[Collection entries]
◇ ◇ ◇

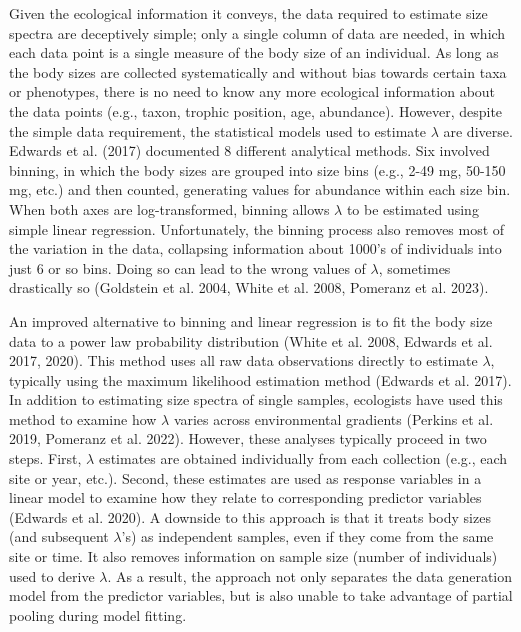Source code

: \documentclass[
  12pt,
]{article}
\begin{document}
Given the ecological information it conveys, the data required to
estimate size spectra are deceptively simple; only a single column of
data are needed, in which each data point is a single measure of the
body size of an individual. As long as the body sizes are collected
systematically and without bias towards certain taxa or phenotypes,
there is no need to know any more ecological information about the data
points (e.g., taxon, trophic position, age, abundance). However, despite
the simple data requirement, the statistical models used to estimate
\(\lambda\) are diverse. Edwards et al. (2017) documented 8 different
analytical methods. Six involved binning, in which the body sizes are
grouped into size bins (e.g., 2-49 mg, 50-150 mg, etc.) and then
counted, generating values for abundance within each size bin. When both
axes are log-transformed, binning allows \(\lambda\) to be estimated
using simple linear regression. Unfortunately, the binning process also
removes most of the variation in the data, collapsing information about
1000's of individuals into just 6 or so bins. Doing so can lead to the
wrong values of \(\lambda\), sometimes drastically so (Goldstein et al.
2004, White et al. 2008, Pomeranz et al. 2023).

An improved alternative to binning and linear regression is to fit the
body size data to a power law probability distribution (White et al.
2008, Edwards et al. 2017, 2020). This method uses all raw data
observations directly to estimate \(\lambda\), typically using the
maximum likelihood estimation method (Edwards et al. 2017). In addition
to estimating size spectra of single samples, ecologists have used this
method to examine how \(\lambda\) varies across environmental gradients
(Perkins et al. 2019, Pomeranz et al. 2022). However, these analyses
typically proceed in two steps. First, \(\lambda\) estimates are
obtained individually from each collection (e.g., each site or year,
etc.). Second, these estimates are used as response variables in a
linear model to examine how they relate to corresponding predictor
variables (Edwards et al. 2020). A downside to this approach is that it
treats body sizes (and subsequent \(\lambda\)'s) as independent samples,
even if they come from the same site or time. It also removes
information on sample size (number of individuals) used to derive
\(\lambda\). As a result, the approach not only separates the data
generation model from the predictor variables, but is also unable to
take advantage of partial pooling during model fitting.
\end{document}
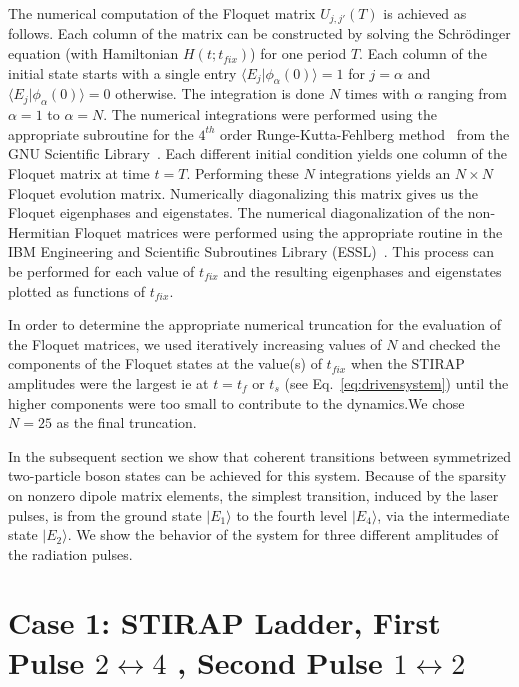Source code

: \documentclass{article}
\begin{document}
The numerical computation of the Floquet matrix $U_{j,j'}(T)$  is achieved as follows. Each column of the matrix can be constructed by solving the Schr\"odinger equation (with Hamiltonian $H(t;t_{fix})$)  for one period $T$.  Each column of the initial state starts with a single entry ${\langle}E_j|\phi_{\alpha}(0)\rangle=1$  for $j=\alpha$ and ${\langle}E_j|\phi_{\alpha}(0)\rangle=0$ otherwise.  The integration is done $N$ times with $\alpha$ ranging from $\alpha=1$ to $\alpha=N$.  The numerical integrations were performed using the appropriate subroutine for the $4^{th}$ order Runge-Kutta-Fehlberg method~\cite{rkutta:pd} from the GNU Scientific Library~\cite{galassi:gsl}. Each different initial condition yields one column of the Floquet matrix at time $t=T$. Performing these $N$ integrations yields an $N{\times}N$ Floquet evolution matrix. Numerically diagonalizing this matrix gives us the Floquet eigenphases and eigenstates. The numerical diagonalization of the non-Hermitian Floquet matrices were performed using the appropriate routine in the IBM{\texttrademark}  Engineering and Scientific Subroutines Library (ESSL)~\cite{ibm:essl}. This process can be performed for each value of $t_{fix}$ and the resulting eigenphases and eigenstates plotted as functions of $t_{fix}$.

In order to determine the appropriate numerical truncation for the evaluation of the Floquet matrices, we used iteratively increasing values of $N$ and checked the components of the Floquet states at the value(s) of $t_{fix}$ when  the STIRAP amplitudes were the largest ie at $t=t_f$ or $t_s$ (see Eq.~\eqref{eq:drivensystem}) until the higher components were too small to contribute to the dynamics.We chose $N=25$ as the final truncation.

In the subsequent section we show that coherent  transitions between symmetrized two-particle boson states can be achieved for this  system. Because of the sparsity on nonzero dipole matrix elements, the simplest transition, induced by the laser pulses,  is from the ground state $|E_1{\rangle}$ to the fourth level $|E_4{\rangle}$, via the intermediate state $|E_2{\rangle}$.  We show the behavior of the system for three different amplitudes of the radiation pulses. 

%
%
\section{\label{sec:6} Case 1: STIRAP Ladder, First Pulse $2\leftrightarrow4$ , Second Pulse $1\leftrightarrow2$}
%
%
\end{document}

◇ ◇ ◇

TASK DETAILS
Your copy of the records above should be exact and contain no pictures.

YOUR RESPONSE
Source code

: \documentclass[
  12pt,
]{article}
\begin{document}
Given the ecological information it conveys, the data required to
estimate size spectra are deceptively simple; only a single column of
data are needed, in which each data point is a single measure of the
body size of an individual. As long as the body sizes are collected
systematically and without bias towards certain taxa or phenotypes,
there is no need to know any more ecological information about the data
points (e.g., taxon, trophic position, age, abundance). However, despite
the simple data requirement, the statistical models used to estimate
\(\lambda\) are diverse. Edwards et al. (2017) documented 8 different
analytical methods. Six involved binning, in which the body sizes are
grouped into size bins (e.g., 2-49 mg, 50-150 mg, etc.) and then
counted, generating values for abundance within each size bin. When both
axes are log-transformed, binning allows \(\lambda\) to be estimated
using simple linear regression. Unfortunately, the binning process also
removes most of the variation in the data, collapsing information about
1000's of individuals into just 6 or so bins. Doing so can lead to the
wrong values of \(\lambda\), sometimes drastically so (Goldstein et al.
2004, White et al. 2008, Pomeranz et al. 2023).

An improved alternative to binning and linear regression is to fit the
body size data to a power law probability distribution (White et al.
2008, Edwards et al. 2017, 2020). This method uses all raw data
observations directly to estimate \(\lambda\), typically using the
maximum likelihood estimation method (Edwards et al. 2017). In addition
to estimating size spectra of single samples, ecologists have used this
method to examine how \(\lambda\) varies across environmental gradients
(Perkins et al. 2019, Pomeranz et al. 2022). However, these analyses
typically proceed in two steps. First, \(\lambda\) estimates are
obtained individually from each collection (e.g., each site or year,
etc.). Second, these estimates are used as response variables in a
linear model to examine how they relate to corresponding predictor
variables (Edwards et al. 2020). A downside to this approach is that it
treats body sizes (and subsequent \(\lambda\)'s) as independent samples,
even if they come from the same site or time. It also removes
information on sample size (number of individuals) used to derive
\(\lambda\). As a result, the approach not only separates the data
generation model from the predictor variables, but is also unable to
take advantage of partial pooling during model fitting.
\end{document}
Source code

: \documentclass{article}
\begin{document}
The numerical computation of the Floquet matrix $U_{j,j'}(T)$  is achieved as follows. Each column of the matrix can be constructed by solving the Schr\"odinger equation (with Hamiltonian $H(t;t_{fix})$)  for one period $T$.  Each column of the initial state starts with a single entry ${\langle}E_j|\phi_{\alpha}(0)\rangle=1$  for $j=\alpha$ and ${\langle}E_j|\phi_{\alpha}(0)\rangle=0$ otherwise.  The integration is done $N$ times with $\alpha$ ranging from $\alpha=1$ to $\alpha=N$.  The numerical integrations were performed using the appropriate subroutine for the $4^{th}$ order Runge-Kutta-Fehlberg method~\cite{rkutta:pd} from the GNU Scientific Library~\cite{galassi:gsl}. Each different initial condition yields one column of the Floquet matrix at time $t=T$. Performing these $N$ integrations yields an $N{\times}N$ Floquet evolution matrix. Numerically diagonalizing this matrix gives us the Floquet eigenphases and eigenstates. The numerical diagonalization of the non-Hermitian Floquet matrices were performed using the appropriate routine in the IBM{\texttrademark}  Engineering and Scientific Subroutines Library (ESSL)~\cite{ibm:essl}. This process can be performed for each value of $t_{fix}$ and the resulting eigenphases and eigenstates plotted as functions of $t_{fix}$.

In order to determine the appropriate numerical truncation for the evaluation of the Floquet matrices, we used iteratively increasing values of $N$ and checked the components of the Floquet states at the value(s) of $t_{fix}$ when  the STIRAP amplitudes were the largest ie at $t=t_f$ or $t_s$ (see Eq.~\eqref{eq:drivensystem}) until the higher components were too small to contribute to the dynamics.We chose $N=25$ as the final truncation.

In the subsequent section we show that coherent  transitions between symmetrized two-particle boson states can be achieved for this  system. Because of the sparsity on nonzero dipole matrix elements, the simplest transition, induced by the laser pulses,  is from the ground state $|E_1{\rangle}$ to the fourth level $|E_4{\rangle}$, via the intermediate state $|E_2{\rangle}$.  We show the behavior of the system for three different amplitudes of the radiation pulses. 

%
%
\section{\label{sec:6} Case 1: STIRAP Ladder, First Pulse $2\leftrightarrow4$ , Second Pulse $1\leftrightarrow2$}
%
%
\end{document}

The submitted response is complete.